Músicas de todas as épocas para contar histórias e refletir sobre a política brasileira desde a Proclamação da República. Da irreverência do teatro de revista à crítica social dos rappers, mais de mil canções foram pesquisadas pelo jornalista Franklin Martins para a trilogia literária ‘Quem Foi Que Inventou o Brasil — A Música Popular Conta a História’ (Ed. Nova Fronteira, 624 págs., R$ 68,90 cada).
O título do projeto é baseado em marchinha de Lamartine Babo que fez sucesso no Carnaval de 1934, e os dois primeiros volumes foram lançados ontem na Livraria Cultura do Conjunto Nacional, em São Paulo. Ao lado dos livros, foi inaugurada a exposição ‘A Música Canta a República’, em cartaz no Instituto Tomie Ohtake, também na capital paulista. A mostra viajará em seguida para o Rio e Brasília.

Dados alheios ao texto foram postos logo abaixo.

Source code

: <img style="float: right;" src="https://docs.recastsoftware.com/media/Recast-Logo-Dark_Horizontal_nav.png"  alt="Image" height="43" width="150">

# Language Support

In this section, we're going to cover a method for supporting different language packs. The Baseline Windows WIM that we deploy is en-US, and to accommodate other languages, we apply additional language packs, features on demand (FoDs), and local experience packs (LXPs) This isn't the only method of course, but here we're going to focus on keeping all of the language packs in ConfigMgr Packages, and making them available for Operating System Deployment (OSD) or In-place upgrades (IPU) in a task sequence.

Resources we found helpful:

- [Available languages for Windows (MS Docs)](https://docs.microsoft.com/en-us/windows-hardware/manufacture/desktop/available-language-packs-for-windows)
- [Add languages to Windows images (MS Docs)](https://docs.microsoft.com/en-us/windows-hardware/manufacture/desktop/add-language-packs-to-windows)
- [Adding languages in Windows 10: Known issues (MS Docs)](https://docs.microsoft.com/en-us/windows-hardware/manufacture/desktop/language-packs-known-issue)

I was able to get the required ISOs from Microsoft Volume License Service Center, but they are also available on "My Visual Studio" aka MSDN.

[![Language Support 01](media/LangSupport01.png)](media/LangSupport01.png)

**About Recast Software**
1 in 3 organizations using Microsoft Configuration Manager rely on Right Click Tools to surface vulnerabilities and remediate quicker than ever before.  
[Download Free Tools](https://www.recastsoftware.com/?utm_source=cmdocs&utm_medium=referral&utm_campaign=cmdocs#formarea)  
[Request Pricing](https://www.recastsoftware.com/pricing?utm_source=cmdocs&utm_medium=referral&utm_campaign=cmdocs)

“Comecei por acaso, divulgando músicas em meu site, além de trechos gravados de discursos de políticos como Getúlio Vargas e Carlos Lacerda. Era um hobby e depois virou cachaça. E agora vieram livros, site e exposição”, diz Franklin.

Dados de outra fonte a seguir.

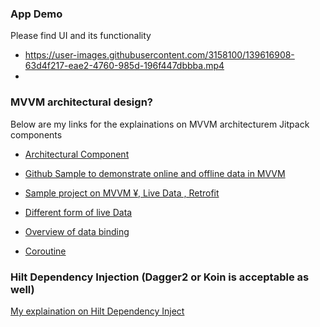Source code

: ### App Demo 
Please find UI and its functionality
- https://user-images.githubusercontent.com/3158100/139616908-63d4f217-eae2-4760-985d-196f447dbbba.mp4
- 
###  MVVM architectural design?

  Below are my links for the explainations on MVVM architecturem Jitpack components 

- [Architectural Component](https://github.com/chethu/Android-Architecture-Component)

- [Github Sample to demonstrate online and offline data in MVVM ](https://github.com/chethu/Near-by-venus-browsing-sample-with-Android-Architecture-Components)

- [Sample project on MVVM ¥, Live Data , Retrofit](https://github.com/chethu/Kotlin-MVVM-LiveData-Retrofit)

- [Different form of live Data](http://chethanmandya.com/2019/08/11/Live-Data.html)

- [Overview of data binding](http://chethanmandya.com/2019/04/28/Android-Data-Binding.html)

- [Coroutine](http://chethanmandya.com/2019/09/01/Android-Coroutine-Example.html)




### Hilt Dependency Injection (Dagger2 or Koin is acceptable as well)

[My explaination on Hilt Dependency Inject](https://github.com/chethu/Hilt-Dependency-Injection)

Ele passou a ter contato com pesquisadores diversos, e o projeto ganhou forma com o acesso a arquivos virtuais como os do Instituto Moreira Salles e da Fundação Joaquim Nabuco. O primeiro livro trata do início da República, em 1889, até o Golpe de 1964. O segundo, da resistência à ditadura até a redemocratização, em 1985. O terceiro volume vai até 2002, com a eleição do presidente Lula. Na seleção musical, o autor optou pelas músicas compostas no calor dos fatos.

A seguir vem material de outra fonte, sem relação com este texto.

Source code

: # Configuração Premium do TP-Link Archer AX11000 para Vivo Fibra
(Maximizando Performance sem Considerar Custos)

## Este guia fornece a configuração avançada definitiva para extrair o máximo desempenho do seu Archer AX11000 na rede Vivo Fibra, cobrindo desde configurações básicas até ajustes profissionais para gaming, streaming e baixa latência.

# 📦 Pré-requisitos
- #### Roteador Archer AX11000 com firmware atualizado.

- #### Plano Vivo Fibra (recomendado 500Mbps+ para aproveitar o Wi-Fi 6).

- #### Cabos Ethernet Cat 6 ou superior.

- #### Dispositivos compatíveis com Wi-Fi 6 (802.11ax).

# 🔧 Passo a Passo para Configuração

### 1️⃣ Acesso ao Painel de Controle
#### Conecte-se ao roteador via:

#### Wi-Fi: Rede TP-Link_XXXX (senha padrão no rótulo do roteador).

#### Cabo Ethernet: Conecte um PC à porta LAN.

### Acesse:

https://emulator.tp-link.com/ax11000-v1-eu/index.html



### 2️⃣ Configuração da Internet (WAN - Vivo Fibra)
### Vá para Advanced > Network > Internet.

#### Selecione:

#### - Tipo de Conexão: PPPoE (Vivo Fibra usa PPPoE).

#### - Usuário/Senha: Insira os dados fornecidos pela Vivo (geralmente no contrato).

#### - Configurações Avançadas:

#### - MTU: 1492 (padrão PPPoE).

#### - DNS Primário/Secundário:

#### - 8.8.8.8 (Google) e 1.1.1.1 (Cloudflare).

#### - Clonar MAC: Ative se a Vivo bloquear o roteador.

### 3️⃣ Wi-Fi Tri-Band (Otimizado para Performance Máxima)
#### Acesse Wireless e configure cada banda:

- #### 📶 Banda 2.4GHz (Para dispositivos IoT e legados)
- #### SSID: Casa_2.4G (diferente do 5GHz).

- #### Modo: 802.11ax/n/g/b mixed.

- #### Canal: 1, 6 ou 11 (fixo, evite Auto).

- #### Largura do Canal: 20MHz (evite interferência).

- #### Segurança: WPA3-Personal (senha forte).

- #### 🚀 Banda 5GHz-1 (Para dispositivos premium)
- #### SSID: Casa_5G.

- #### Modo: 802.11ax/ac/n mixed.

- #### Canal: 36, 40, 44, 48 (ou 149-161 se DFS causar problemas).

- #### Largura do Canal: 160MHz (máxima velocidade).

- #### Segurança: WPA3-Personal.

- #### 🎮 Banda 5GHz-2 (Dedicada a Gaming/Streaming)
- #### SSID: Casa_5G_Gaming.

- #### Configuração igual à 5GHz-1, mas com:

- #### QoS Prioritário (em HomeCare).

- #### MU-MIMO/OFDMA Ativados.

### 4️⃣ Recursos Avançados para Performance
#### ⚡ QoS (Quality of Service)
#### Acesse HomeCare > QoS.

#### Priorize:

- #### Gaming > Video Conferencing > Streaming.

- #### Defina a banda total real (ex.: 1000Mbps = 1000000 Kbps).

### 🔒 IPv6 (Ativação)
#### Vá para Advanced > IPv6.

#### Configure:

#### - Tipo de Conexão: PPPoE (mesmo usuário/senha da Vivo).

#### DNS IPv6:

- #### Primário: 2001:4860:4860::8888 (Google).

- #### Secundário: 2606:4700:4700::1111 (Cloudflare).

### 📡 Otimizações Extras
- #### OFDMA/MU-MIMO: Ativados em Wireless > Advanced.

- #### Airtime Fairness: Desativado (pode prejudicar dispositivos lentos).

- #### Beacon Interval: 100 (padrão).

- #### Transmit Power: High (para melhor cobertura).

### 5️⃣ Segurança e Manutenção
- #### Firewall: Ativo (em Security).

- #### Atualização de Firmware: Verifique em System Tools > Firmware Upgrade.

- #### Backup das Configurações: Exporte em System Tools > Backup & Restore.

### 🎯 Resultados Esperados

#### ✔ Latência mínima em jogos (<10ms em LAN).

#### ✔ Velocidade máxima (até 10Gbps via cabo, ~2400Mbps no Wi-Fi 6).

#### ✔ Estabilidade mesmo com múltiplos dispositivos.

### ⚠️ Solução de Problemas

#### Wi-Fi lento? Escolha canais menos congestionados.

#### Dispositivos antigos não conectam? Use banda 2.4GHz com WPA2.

A primeira escolhida, ‘As Laranjas da Sabina’, é letra do dramaturgo Arthur Azevedo sobre manifestação de estudantes contra a proibição a uma mulata de armar sua banca de frutas na porta da Universidade de Medicina do Rio.
Momentos como a entrada do Brasil na Segunda Guerra e a Revolução de 1930 também são retratados, com a presença de personagens internacionais como Hitler. É o caso da marchinha ‘A Cara do Führer’, cantada por Isaura Garcia. Letras do período exaltam a figura do trabalhador em relação ao malandro, e a política do governo Vargas.
Sobre a época da ditadura, o jornalista destaca as canções de protesto do começo dos anos 1960. Ele cita as letras de duplo sentido usadas para driblar os censores com o aperto da repressão, a partir de 1968.
“Existem também músicas que não foram compostas com o intuito de serem políticas, mas ganharam essa conotação pela interpretação dada pelos ouvintes e o público quando foram gravadas”, comenta.
Ele cita o exemplo de ‘Meu Pequeno Amigo’, que fazia referência ao desaparecimento do menino Carlinhos, em 1973, no Rio. “A letra falava desse caso que chocou o Brasil, mas podia ser cantada também como uma denúncia dos desaparecimento de militantes que se opunham ao regime ditatorial”, conta.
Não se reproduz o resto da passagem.